▶ [REQUIRED ACTION] Every record below must be returned word for word, with the pictures left out.

▶ [DATA TO EXAMINE]
──────
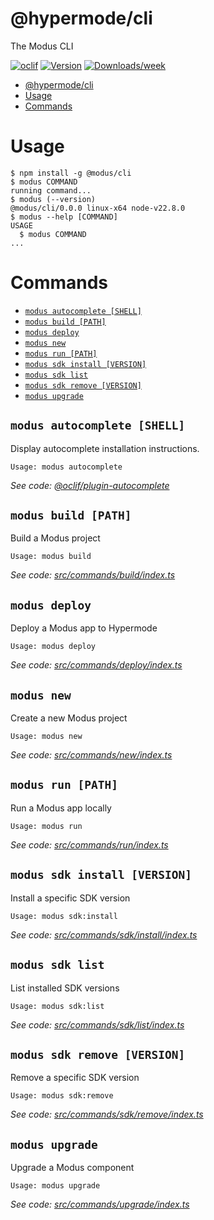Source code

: # @hypermode/cli

The Modus CLI

[![oclif](https://img.shields.io/badge/cli-oclif-brightgreen.svg)](https://oclif.io)
[![Version](https://img.shields.io/npm/v/@hypermode/cli.svg)](https://npmjs.org/package/@hypermode/cli)
[![Downloads/week](https://img.shields.io/npm/dw/@hypermode/cli.svg)](https://npmjs.org/package/@hypermode/cli)

<!-- toc -->
* [@hypermode/cli](#hypermodecli)
* [Usage](#usage)
* [Commands](#commands)
<!-- tocstop -->

# Usage

<!-- usage -->
```sh-session
$ npm install -g @modus/cli
$ modus COMMAND
running command...
$ modus (--version)
@modus/cli/0.0.0 linux-x64 node-v22.8.0
$ modus --help [COMMAND]
USAGE
  $ modus COMMAND
...
```
<!-- usagestop -->

# Commands

<!-- commands -->
* [`modus autocomplete [SHELL]`](#modus-autocomplete-shell)
* [`modus build [PATH]`](#modus-build-path)
* [`modus deploy`](#modus-deploy)
* [`modus new`](#modus-new)
* [`modus run [PATH]`](#modus-run-path)
* [`modus sdk install [VERSION]`](#modus-sdk-install-version)
* [`modus sdk list`](#modus-sdk-list)
* [`modus sdk remove [VERSION]`](#modus-sdk-remove-version)
* [`modus upgrade`](#modus-upgrade)

## `modus autocomplete [SHELL]`

Display autocomplete installation instructions.

```
Usage: modus autocomplete
```

_See code: [@oclif/plugin-autocomplete](https://github.com/oclif/plugin-autocomplete/blob/v3.2.5/src/commands/autocomplete/index.ts)_

## `modus build [PATH]`

Build a Modus project

```
Usage: modus build
```

_See code: [src/commands/build/index.ts](https://github.com/HypermodeAI/modus/blob/v0.0.0/src/commands/build/index.ts)_

## `modus deploy`

Deploy a Modus app to Hypermode

```
Usage: modus deploy
```

_See code: [src/commands/deploy/index.ts](https://github.com/HypermodeAI/modus/blob/v0.0.0/src/commands/deploy/index.ts)_

## `modus new`

Create a new Modus project

```
Usage: modus new
```

_See code: [src/commands/new/index.ts](https://github.com/HypermodeAI/modus/blob/v0.0.0/src/commands/new/index.ts)_

## `modus run [PATH]`

Run a Modus app locally

```
Usage: modus run
```

_See code: [src/commands/run/index.ts](https://github.com/HypermodeAI/modus/blob/v0.0.0/src/commands/run/index.ts)_

## `modus sdk install [VERSION]`

Install a specific SDK version

```
Usage: modus sdk:install
```

_See code: [src/commands/sdk/install/index.ts](https://github.com/HypermodeAI/modus/blob/v0.0.0/src/commands/sdk/install/index.ts)_

## `modus sdk list`

List installed SDK versions

```
Usage: modus sdk:list
```

_See code: [src/commands/sdk/list/index.ts](https://github.com/HypermodeAI/modus/blob/v0.0.0/src/commands/sdk/list/index.ts)_

## `modus sdk remove [VERSION]`

Remove a specific SDK version

```
Usage: modus sdk:remove
```

_See code: [src/commands/sdk/remove/index.ts](https://github.com/HypermodeAI/modus/blob/v0.0.0/src/commands/sdk/remove/index.ts)_

## `modus upgrade`

Upgrade a Modus component

```
Usage: modus upgrade
```

_See code: [src/commands/upgrade/index.ts](https://github.com/HypermodeAI/modus/blob/v0.0.0/src/commands/upgrade/index.ts)_
<!-- commandsstop -->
──────
▶ [EXERCISE OUTPUT]
Source code

: # @hypermode/cli

The Modus CLI

[![oclif](https://img.shields.io/badge/cli-oclif-brightgreen.svg)](https://oclif.io)
[![Version](https://img.shields.io/npm/v/@hypermode/cli.svg)](https://npmjs.org/package/@hypermode/cli)
[![Downloads/week](https://img.shields.io/npm/dw/@hypermode/cli.svg)](https://npmjs.org/package/@hypermode/cli)

<!-- toc -->
* [@hypermode/cli](#hypermodecli)
* [Usage](#usage)
* [Commands](#commands)
<!-- tocstop -->

# Usage

<!-- usage -->
```sh-session
$ npm install -g @modus/cli
$ modus COMMAND
running command...
$ modus (--version)
@modus/cli/0.0.0 linux-x64 node-v22.8.0
$ modus --help [COMMAND]
USAGE
  $ modus COMMAND
...
```
<!-- usagestop -->

# Commands

<!-- commands -->
* [`modus autocomplete [SHELL]`](#modus-autocomplete-shell)
* [`modus build [PATH]`](#modus-build-path)
* [`modus deploy`](#modus-deploy)
* [`modus new`](#modus-new)
* [`modus run [PATH]`](#modus-run-path)
* [`modus sdk install [VERSION]`](#modus-sdk-install-version)
* [`modus sdk list`](#modus-sdk-list)
* [`modus sdk remove [VERSION]`](#modus-sdk-remove-version)
* [`modus upgrade`](#modus-upgrade)

## `modus autocomplete [SHELL]`

Display autocomplete installation instructions.

```
Usage: modus autocomplete
```

_See code: [@oclif/plugin-autocomplete](https://github.com/oclif/plugin-autocomplete/blob/v3.2.5/src/commands/autocomplete/index.ts)_

## `modus build [PATH]`

Build a Modus project

```
Usage: modus build
```

_See code: [src/commands/build/index.ts](https://github.com/HypermodeAI/modus/blob/v0.0.0/src/commands/build/index.ts)_

## `modus deploy`

Deploy a Modus app to Hypermode

```
Usage: modus deploy
```

_See code: [src/commands/deploy/index.ts](https://github.com/HypermodeAI/modus/blob/v0.0.0/src/commands/deploy/index.ts)_

## `modus new`

Create a new Modus project

```
Usage: modus new
```

_See code: [src/commands/new/index.ts](https://github.com/HypermodeAI/modus/blob/v0.0.0/src/commands/new/index.ts)_

## `modus run [PATH]`

Run a Modus app locally

```
Usage: modus run
```

_See code: [src/commands/run/index.ts](https://github.com/HypermodeAI/modus/blob/v0.0.0/src/commands/run/index.ts)_

## `modus sdk install [VERSION]`

Install a specific SDK version

```
Usage: modus sdk:install
```

_See code: [src/commands/sdk/install/index.ts](https://github.com/HypermodeAI/modus/blob/v0.0.0/src/commands/sdk/install/index.ts)_

## `modus sdk list`

List installed SDK versions

```
Usage: modus sdk:list
```

_See code: [src/commands/sdk/list/index.ts](https://github.com/HypermodeAI/modus/blob/v0.0.0/src/commands/sdk/list/index.ts)_

## `modus sdk remove [VERSION]`

Remove a specific SDK version

```
Usage: modus sdk:remove
```

_See code: [src/commands/sdk/remove/index.ts](https://github.com/HypermodeAI/modus/blob/v0.0.0/src/commands/sdk/remove/index.ts)_

## `modus upgrade`

Upgrade a Modus component

```
Usage: modus upgrade
```

_See code: [src/commands/upgrade/index.ts](https://github.com/HypermodeAI/modus/blob/v0.0.0/src/commands/upgrade/index.ts)_
<!-- commandsstop -->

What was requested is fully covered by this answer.